(TASK BRIEF): Run through the records and, wherever a line holds the word "lowest", return that line.

[Stored data entries]
________

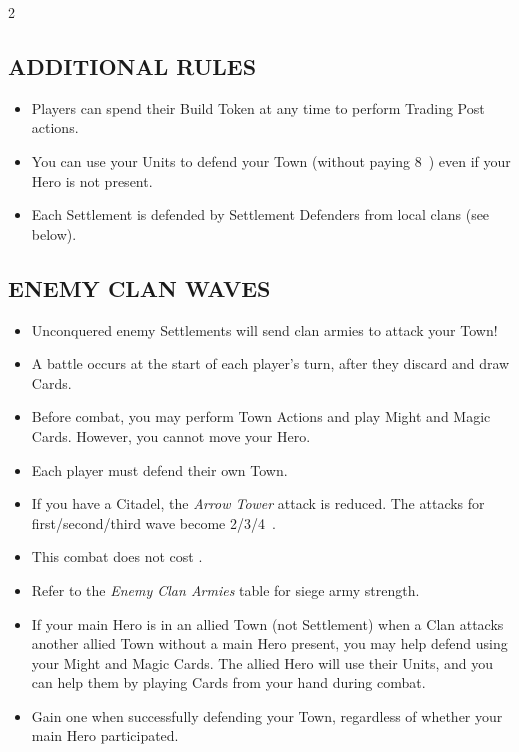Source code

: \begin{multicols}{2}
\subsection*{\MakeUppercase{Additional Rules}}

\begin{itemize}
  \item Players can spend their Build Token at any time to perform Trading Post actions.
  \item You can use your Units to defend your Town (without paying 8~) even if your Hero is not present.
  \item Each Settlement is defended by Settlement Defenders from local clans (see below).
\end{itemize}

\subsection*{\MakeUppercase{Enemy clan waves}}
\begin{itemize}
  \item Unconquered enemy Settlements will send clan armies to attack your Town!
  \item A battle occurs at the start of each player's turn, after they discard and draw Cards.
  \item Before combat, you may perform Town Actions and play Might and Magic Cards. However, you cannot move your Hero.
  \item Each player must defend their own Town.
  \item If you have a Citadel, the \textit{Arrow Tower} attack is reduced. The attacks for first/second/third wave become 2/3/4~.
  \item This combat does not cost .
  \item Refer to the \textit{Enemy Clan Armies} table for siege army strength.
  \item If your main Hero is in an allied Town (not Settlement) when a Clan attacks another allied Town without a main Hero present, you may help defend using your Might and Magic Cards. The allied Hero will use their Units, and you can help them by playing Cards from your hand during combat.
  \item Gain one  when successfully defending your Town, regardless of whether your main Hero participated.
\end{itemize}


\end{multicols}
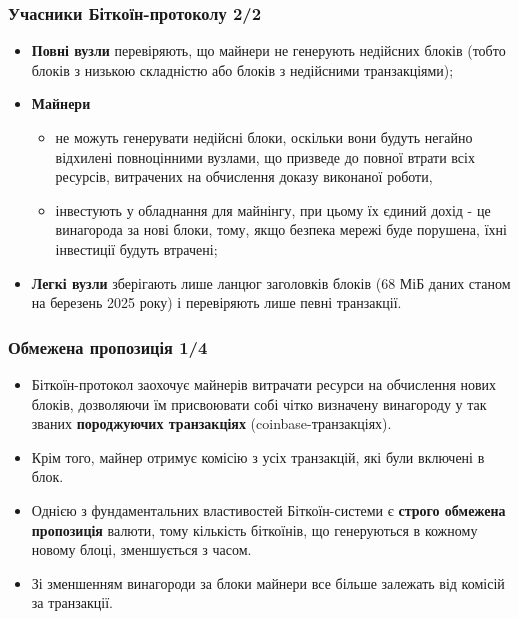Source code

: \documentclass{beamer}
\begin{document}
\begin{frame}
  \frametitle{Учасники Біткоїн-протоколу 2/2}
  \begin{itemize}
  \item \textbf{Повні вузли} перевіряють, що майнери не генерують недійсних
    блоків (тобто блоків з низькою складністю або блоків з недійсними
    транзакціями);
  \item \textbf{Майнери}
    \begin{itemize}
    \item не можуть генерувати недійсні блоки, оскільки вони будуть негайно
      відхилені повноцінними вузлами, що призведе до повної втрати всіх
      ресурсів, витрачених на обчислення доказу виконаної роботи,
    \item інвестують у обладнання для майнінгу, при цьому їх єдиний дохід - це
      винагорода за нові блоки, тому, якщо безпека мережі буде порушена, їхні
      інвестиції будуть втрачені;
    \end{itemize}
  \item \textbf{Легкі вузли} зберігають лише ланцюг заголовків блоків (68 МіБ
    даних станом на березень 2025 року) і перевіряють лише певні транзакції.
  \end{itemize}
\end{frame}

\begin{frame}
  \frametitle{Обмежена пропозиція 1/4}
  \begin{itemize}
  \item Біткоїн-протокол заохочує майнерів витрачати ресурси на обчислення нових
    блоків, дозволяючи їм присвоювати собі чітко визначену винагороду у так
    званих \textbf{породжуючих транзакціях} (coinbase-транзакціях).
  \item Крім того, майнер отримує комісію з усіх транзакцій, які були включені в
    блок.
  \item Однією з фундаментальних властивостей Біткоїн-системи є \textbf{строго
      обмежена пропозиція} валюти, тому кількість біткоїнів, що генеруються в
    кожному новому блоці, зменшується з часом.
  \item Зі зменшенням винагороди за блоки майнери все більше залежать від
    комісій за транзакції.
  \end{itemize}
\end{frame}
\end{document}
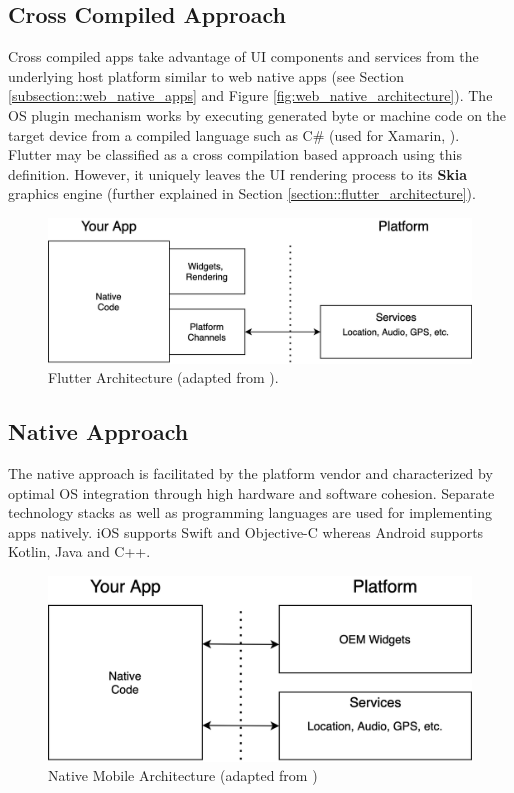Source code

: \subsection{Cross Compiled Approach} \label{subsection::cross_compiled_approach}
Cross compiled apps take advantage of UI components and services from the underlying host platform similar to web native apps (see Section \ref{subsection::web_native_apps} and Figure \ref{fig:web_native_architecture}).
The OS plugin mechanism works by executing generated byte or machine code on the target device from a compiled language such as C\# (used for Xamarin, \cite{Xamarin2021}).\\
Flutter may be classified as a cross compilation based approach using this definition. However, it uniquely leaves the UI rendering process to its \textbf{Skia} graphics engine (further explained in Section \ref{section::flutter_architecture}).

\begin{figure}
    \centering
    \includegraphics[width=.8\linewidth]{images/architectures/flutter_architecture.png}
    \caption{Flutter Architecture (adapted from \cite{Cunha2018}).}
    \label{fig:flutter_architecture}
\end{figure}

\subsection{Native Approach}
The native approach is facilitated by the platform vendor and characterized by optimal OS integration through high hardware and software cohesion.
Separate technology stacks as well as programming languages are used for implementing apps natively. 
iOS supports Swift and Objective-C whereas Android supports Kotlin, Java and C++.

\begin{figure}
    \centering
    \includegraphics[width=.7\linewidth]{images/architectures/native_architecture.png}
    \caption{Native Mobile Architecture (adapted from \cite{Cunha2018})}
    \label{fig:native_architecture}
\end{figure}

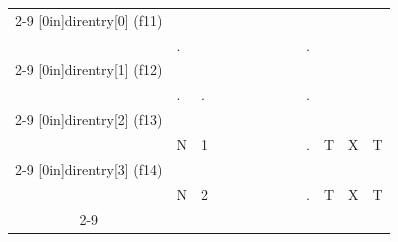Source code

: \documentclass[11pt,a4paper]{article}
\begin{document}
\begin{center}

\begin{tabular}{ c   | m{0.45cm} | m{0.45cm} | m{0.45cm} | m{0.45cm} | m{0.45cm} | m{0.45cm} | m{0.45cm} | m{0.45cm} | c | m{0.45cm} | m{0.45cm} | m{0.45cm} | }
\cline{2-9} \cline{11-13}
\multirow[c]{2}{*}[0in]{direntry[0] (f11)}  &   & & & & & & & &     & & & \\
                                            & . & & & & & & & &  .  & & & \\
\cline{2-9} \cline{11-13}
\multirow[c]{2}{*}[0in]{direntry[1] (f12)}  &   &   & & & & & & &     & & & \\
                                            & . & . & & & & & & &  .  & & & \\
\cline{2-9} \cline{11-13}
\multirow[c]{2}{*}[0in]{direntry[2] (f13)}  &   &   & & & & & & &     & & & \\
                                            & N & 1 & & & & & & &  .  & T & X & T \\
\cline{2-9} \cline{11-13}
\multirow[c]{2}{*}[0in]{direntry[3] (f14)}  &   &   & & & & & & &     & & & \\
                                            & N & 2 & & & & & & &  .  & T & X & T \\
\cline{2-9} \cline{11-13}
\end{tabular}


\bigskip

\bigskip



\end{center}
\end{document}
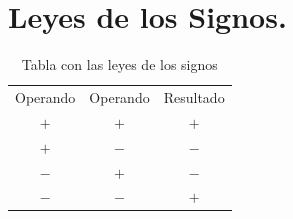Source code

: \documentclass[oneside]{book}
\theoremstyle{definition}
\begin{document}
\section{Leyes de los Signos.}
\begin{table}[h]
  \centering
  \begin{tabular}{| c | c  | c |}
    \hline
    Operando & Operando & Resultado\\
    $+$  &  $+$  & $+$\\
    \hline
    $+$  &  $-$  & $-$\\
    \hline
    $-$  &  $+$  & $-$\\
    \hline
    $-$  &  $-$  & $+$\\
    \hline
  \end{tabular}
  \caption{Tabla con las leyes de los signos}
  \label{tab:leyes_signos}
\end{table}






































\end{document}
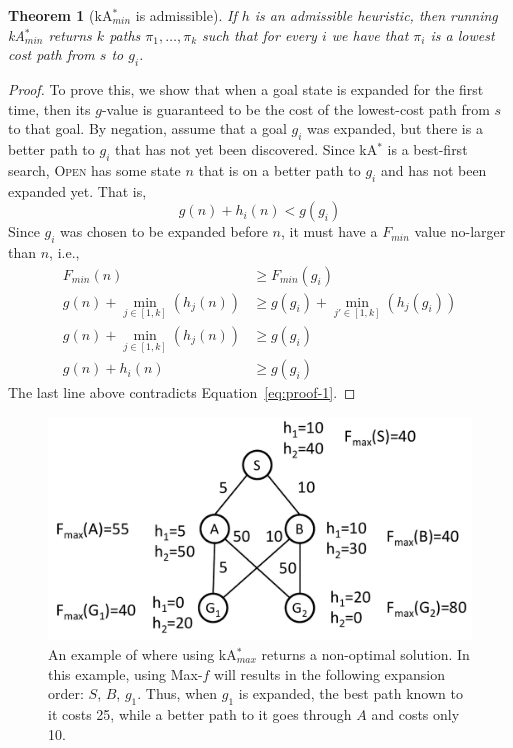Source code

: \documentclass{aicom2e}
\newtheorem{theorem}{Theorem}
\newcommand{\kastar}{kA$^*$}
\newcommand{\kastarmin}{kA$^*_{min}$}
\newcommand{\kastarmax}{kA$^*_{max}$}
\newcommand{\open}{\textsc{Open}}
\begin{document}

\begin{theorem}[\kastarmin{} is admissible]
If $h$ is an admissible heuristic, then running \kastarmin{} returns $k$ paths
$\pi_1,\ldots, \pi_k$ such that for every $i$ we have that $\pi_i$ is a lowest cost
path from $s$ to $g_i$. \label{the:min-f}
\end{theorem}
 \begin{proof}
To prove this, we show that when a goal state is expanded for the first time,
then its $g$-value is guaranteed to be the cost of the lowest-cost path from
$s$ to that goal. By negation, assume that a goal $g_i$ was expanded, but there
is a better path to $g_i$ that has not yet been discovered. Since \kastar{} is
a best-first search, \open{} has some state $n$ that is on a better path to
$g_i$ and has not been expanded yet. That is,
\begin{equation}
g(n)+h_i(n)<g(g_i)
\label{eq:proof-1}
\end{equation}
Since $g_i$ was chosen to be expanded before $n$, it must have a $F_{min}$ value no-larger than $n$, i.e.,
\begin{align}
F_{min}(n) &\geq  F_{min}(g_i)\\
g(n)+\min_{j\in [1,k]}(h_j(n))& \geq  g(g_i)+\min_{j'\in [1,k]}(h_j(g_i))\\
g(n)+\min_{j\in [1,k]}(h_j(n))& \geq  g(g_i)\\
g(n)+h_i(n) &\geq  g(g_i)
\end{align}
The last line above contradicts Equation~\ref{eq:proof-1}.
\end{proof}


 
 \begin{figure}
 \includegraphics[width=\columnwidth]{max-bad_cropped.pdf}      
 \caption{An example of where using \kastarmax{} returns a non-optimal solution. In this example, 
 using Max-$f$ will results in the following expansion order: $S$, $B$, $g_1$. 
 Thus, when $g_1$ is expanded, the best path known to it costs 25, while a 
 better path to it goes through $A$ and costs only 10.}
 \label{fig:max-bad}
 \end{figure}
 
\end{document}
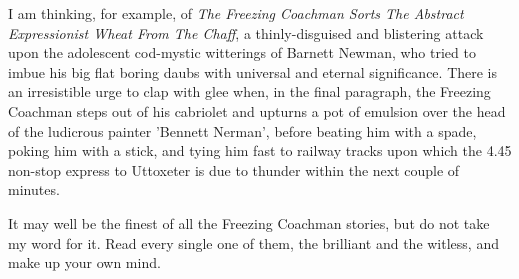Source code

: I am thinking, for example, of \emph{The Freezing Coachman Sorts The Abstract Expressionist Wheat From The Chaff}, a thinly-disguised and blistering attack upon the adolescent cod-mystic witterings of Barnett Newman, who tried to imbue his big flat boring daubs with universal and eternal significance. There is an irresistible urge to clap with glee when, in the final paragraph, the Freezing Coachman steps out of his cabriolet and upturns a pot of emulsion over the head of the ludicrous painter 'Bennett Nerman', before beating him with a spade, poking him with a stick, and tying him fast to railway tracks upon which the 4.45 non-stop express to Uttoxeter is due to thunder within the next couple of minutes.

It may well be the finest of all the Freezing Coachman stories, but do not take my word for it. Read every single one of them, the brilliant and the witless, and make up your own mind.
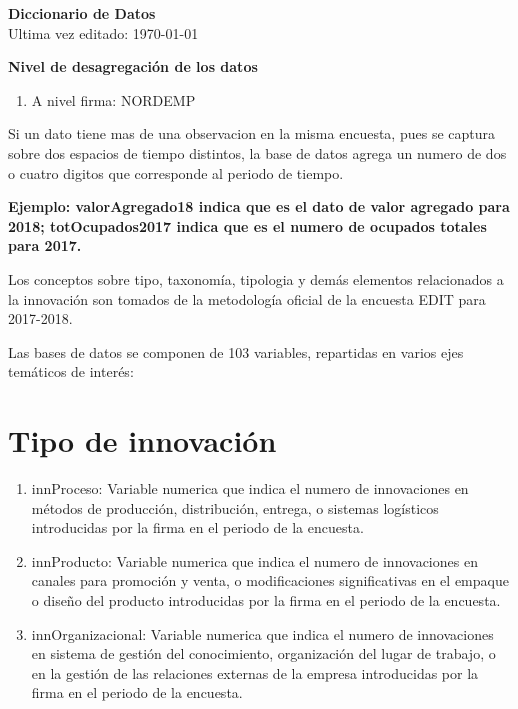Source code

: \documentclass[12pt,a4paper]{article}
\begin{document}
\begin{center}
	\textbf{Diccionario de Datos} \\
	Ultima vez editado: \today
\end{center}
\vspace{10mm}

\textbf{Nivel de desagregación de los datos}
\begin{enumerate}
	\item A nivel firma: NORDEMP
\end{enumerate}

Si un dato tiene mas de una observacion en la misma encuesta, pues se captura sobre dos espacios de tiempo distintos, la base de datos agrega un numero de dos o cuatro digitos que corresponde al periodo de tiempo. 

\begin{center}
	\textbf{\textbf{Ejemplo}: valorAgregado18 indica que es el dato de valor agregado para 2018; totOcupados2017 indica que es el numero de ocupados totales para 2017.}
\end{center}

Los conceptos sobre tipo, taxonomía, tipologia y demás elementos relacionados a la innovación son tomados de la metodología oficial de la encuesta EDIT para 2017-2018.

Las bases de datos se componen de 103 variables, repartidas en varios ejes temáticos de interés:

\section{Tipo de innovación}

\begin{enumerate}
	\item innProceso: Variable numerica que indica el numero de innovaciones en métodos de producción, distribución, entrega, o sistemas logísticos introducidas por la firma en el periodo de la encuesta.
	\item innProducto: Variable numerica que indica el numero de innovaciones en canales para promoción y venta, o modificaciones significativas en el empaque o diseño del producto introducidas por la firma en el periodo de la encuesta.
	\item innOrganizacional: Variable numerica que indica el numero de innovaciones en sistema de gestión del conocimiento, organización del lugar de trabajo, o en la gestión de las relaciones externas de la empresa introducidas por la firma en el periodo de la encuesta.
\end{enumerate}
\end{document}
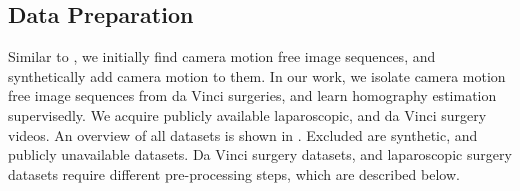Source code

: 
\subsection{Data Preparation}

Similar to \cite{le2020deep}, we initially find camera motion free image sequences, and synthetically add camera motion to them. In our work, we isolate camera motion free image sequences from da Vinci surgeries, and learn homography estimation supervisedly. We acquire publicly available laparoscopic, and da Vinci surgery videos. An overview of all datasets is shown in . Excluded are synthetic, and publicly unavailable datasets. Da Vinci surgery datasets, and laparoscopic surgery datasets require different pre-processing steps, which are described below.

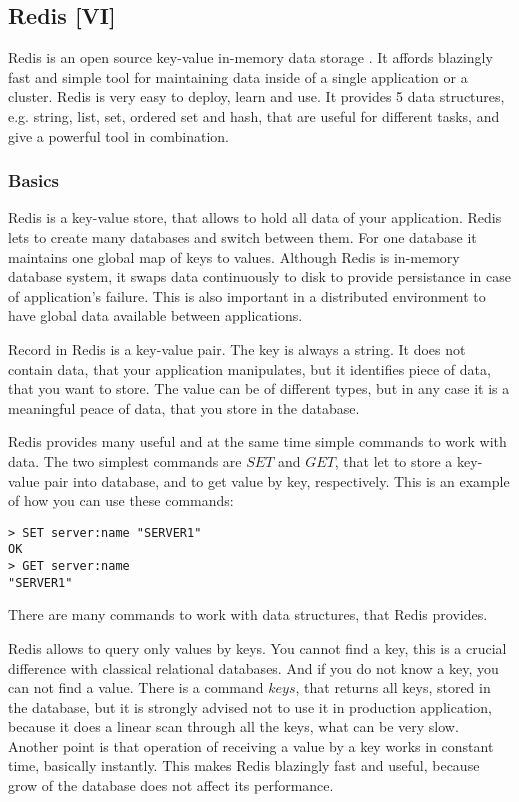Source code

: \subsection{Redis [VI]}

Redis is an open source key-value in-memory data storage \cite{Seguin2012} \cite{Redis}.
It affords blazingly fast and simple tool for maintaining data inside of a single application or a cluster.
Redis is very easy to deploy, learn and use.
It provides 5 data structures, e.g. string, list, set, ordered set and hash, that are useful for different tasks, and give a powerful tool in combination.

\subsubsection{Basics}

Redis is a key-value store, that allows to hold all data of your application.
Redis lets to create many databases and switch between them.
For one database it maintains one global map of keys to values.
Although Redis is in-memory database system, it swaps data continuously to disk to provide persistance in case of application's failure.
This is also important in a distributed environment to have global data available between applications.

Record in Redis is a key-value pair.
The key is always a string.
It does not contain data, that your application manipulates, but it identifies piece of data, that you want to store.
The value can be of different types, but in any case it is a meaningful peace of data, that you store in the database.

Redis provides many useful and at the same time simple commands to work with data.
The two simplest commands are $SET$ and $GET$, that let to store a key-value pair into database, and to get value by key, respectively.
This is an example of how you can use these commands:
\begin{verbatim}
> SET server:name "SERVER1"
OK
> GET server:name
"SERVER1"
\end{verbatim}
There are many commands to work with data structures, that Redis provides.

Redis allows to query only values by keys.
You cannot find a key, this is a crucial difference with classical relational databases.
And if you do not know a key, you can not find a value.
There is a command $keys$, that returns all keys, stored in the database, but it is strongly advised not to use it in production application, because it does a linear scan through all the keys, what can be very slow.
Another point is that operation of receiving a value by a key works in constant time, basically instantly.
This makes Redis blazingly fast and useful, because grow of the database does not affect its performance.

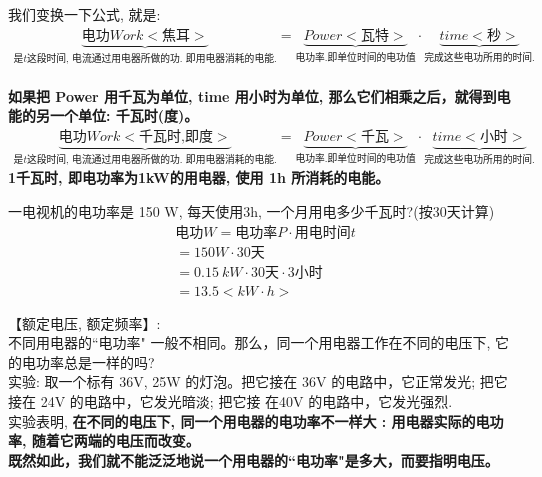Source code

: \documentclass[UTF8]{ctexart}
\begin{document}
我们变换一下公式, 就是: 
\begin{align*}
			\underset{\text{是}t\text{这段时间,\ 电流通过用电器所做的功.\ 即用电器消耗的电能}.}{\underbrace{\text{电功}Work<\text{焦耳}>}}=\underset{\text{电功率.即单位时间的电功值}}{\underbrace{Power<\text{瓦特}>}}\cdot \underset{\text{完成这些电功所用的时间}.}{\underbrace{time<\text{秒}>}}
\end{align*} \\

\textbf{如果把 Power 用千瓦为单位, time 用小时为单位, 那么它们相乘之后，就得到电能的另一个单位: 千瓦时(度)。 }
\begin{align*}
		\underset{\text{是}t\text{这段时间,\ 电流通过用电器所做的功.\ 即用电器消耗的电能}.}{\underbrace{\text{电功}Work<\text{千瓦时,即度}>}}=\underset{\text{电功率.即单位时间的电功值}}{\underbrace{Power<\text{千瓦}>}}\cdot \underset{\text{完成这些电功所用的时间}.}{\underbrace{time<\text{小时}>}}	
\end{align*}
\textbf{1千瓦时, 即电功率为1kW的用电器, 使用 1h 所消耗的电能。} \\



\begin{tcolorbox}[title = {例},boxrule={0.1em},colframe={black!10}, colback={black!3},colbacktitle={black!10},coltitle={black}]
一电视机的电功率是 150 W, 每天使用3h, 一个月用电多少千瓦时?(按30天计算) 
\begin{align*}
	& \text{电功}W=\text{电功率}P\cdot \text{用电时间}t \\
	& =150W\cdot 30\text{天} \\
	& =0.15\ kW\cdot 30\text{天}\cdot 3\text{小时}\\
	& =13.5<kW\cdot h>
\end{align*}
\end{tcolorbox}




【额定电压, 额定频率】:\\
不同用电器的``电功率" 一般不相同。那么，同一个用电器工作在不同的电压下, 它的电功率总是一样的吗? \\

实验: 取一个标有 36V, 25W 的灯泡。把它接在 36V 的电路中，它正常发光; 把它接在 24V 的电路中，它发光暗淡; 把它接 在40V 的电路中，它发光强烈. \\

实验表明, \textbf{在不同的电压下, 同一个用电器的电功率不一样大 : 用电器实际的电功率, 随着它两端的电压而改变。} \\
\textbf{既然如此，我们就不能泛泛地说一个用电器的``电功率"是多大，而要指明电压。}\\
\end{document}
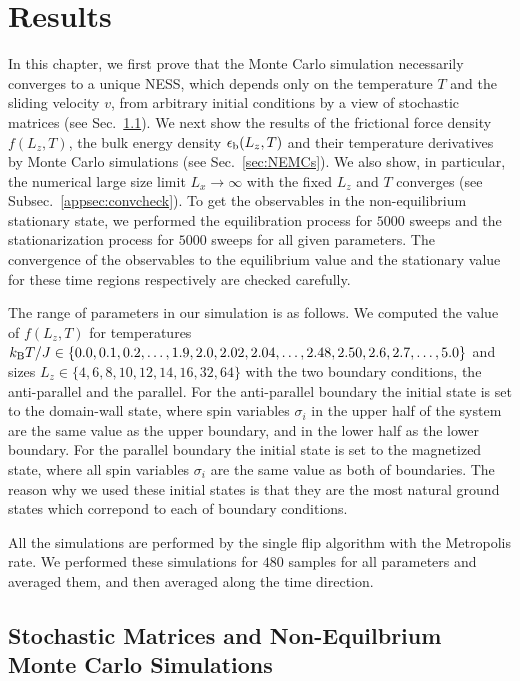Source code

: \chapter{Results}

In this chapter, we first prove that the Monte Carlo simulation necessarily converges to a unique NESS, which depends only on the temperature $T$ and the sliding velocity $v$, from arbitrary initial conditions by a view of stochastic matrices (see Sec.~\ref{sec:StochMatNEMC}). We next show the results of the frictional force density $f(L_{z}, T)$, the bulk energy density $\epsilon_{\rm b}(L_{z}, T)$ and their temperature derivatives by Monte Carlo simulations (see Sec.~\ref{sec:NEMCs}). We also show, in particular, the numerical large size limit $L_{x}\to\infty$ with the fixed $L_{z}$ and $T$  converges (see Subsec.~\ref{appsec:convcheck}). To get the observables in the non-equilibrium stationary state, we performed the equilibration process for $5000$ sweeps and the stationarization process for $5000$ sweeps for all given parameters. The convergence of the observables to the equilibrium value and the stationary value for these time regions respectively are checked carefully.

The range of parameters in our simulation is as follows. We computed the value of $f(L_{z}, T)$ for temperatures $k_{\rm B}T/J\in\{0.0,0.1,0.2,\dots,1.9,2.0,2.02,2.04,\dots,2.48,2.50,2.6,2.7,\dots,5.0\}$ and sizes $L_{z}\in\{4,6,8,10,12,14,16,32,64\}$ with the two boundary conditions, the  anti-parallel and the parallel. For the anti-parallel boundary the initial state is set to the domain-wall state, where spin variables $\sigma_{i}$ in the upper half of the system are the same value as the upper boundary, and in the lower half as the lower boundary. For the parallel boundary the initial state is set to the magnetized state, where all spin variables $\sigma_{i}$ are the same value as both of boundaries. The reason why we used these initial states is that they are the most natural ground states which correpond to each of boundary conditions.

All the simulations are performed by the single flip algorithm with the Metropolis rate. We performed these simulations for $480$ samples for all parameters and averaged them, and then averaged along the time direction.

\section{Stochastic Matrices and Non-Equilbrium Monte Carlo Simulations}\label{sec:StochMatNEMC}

________

(RESULT FOR THIS TASK):
$\pi_1,\ldots, \pi_k$ such that for every $i$ we have that $\pi_i$ is a lowest cost
then its $g$-value is guaranteed to be the cost of the lowest-cost path from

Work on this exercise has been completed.